Legislators in the U.S. of Representatives and Senate have begun to evaluate yesterday’s report from the U.N.’s nuclear watchdog, which showed that Iran is on track to lock in the technology allowing it to rush across the nuclear finish line undetected. The current projected timeline would have Iran achieving the capability to conduct an undetectable breakout by mid-2014.
Reuters describes the early reactions with the blunt headline: “Iran uranium report renews push for sanctions in U.S. Congress”:
“This IAEA report makes clear that Iran continues to rapidly expand its nuclear weapons program and underscores the urgency of Congress passing new Iran sanctions legislation into law,” Eliot Engel, the top Democrat on the House Foreign Affairs Committee, said in a statement. Legislation that would tighten sanctions on Tehran has been making its way through the U.S. Congress this year.
Before adjourning for recess, the House passed its sanctions bill by a vote of 400-20. The legislation, introduced by Reps. Ed Royce and Eliot Engel, specifically targeted Iran’s oil trade.
Rep. Ted Deutch had days earlier contextualized the legislation at a panel hosted by The Israel Project. He noted that the Nuclear Iran Prevention Act would send a message to Iran, then on the eve of incoming Iranian president Hassan Rouhani’s inauguration, that the U.S. was committed to preventing Iran from acquiring nuclear weapons.

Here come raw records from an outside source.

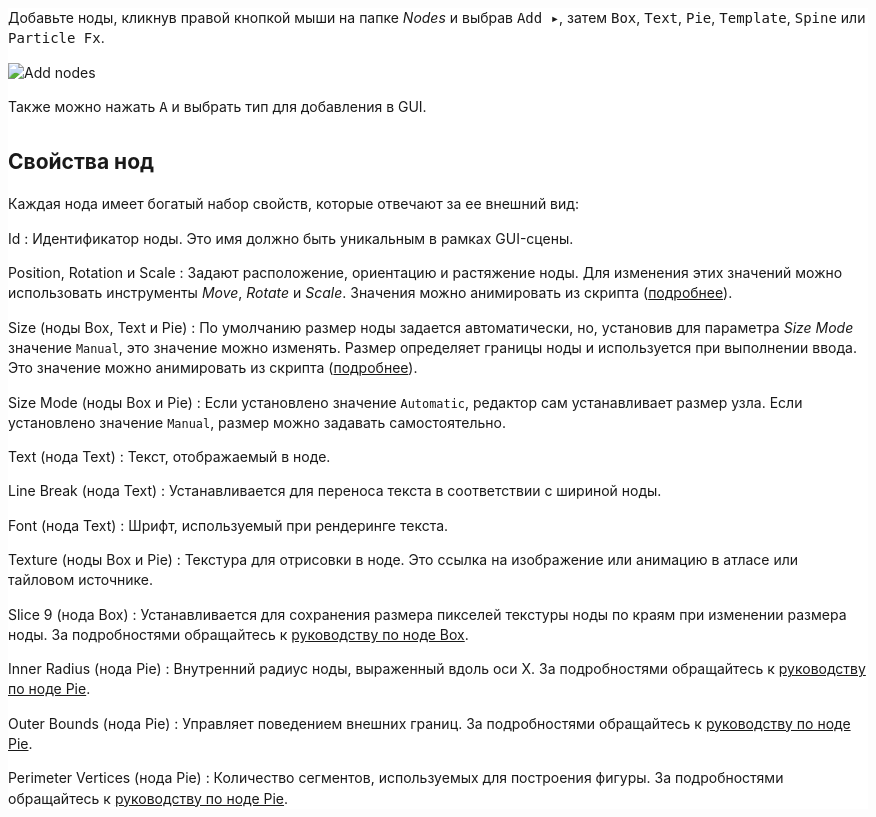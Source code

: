 <div style="clear: both;"></div>

Добавьте ноды, кликнув правой кнопкой мыши на папке *Nodes* и выбрав <kbd>Add ▸</kbd>, затем <kbd>Box</kbd>, <kbd>Text</kbd>, <kbd>Pie</kbd>, <kbd>Template</kbd>, <kbd>Spine</kbd> или <kbd>Particle Fx</kbd>.

![Add nodes](/manuals/images/gui/add_node.png)

Также можно нажать <kbd>A</kbd> и выбрать тип для добавления в GUI.

## Свойства нод

Каждая нода имеет богатый набор свойств, которые отвечают за ее внешний вид:

Id
: Идентификатор ноды. Это имя должно быть уникальным в рамках GUI-сцены.

Position, Rotation и Scale
: Задают расположение, ориентацию и растяжение ноды. Для изменения этих значений можно использовать инструменты *Move*, *Rotate* и *Scale*. Значения можно анимировать из скрипта ([подробнее](/ru/manuals/property-animation)).

Size (ноды Box, Text и Pie)
: По умолчанию размер ноды задается автоматически, но, установив для параметра *Size Mode* значение `Manual`, это значение можно изменять. Размер определяет границы ноды и используется при выполнении ввода. Это значение можно анимировать из скрипта ([подробнее](/ru/manuals/property-animation)).

Size Mode (ноды Box и Pie)
: Если установлено значение `Automatic`, редактор сам устанавливает размер узла. Если установлено значение `Manual`, размер можно задавать самостоятельно.

Text (нода Text)
: Текст, отображаемый в ноде.

Line Break (нода Text)
: Устанавливается для переноса текста в соответствии с шириной ноды.

Font (нода Text)
: Шрифт, используемый при рендеринге текста.

Texture (ноды Box и Pie)
: Текстура для отрисовки в ноде. Это ссылка на изображение или анимацию в атласе или тайловом источнике.

Slice 9 (нода Box)
: Устанавливается для сохранения размера пикселей текстуры ноды по краям при изменении размера ноды. За подробностями обращайтесь к [руководству по ноде Box](/ru/manuals/gui-box).

Inner Radius (нода Pie)
: Внутренний радиус ноды, выраженный вдоль оси X. За подробностями обращайтесь к [руководству по ноде Pie](/ru/manuals/gui-pie).

Outer Bounds (нода Pie)
: Управляет поведением внешних границ. За подробностями обращайтесь к [руководству по ноде Pie](/ru/manuals/gui-pie).

Perimeter Vertices (нода Pie)
: Количество сегментов, используемых для построения фигуры. За подробностями обращайтесь к [руководству по ноде Pie](/ru/manuals/gui-pie).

Bloomberg described the legislation as “the most stringent package of sanctions against Iran.” It also quoted Royce expressing skepticism that Iran was preparing to alter its posture toward developing nuclear weapons:
“New president or not, I am convinced that Iran’s Supreme Leader intends to continue on this path,” Representative Ed Royce, a California Republican and chairman of the House Foreign Affairs Committee, said on the House floor, referring to Ayatollah Ali Khamenei. “That’s unless the sanctions bite so bad the regime must relent or face upheaval. That’s why this legislation dramatically steps up the pressure on Tehran.”
Khamenei controls Iran’s posture toward nuclear negotiations and during the recent election preemptively banned concessions to the West. Rouhani himself is a revolutionary-era cleric who has been described by analysts as a “consummate regime insider.”
Rouhani has bragged that nuclear negotiations during the early 2000s provided the regime with time to expand and advance its nuclear program.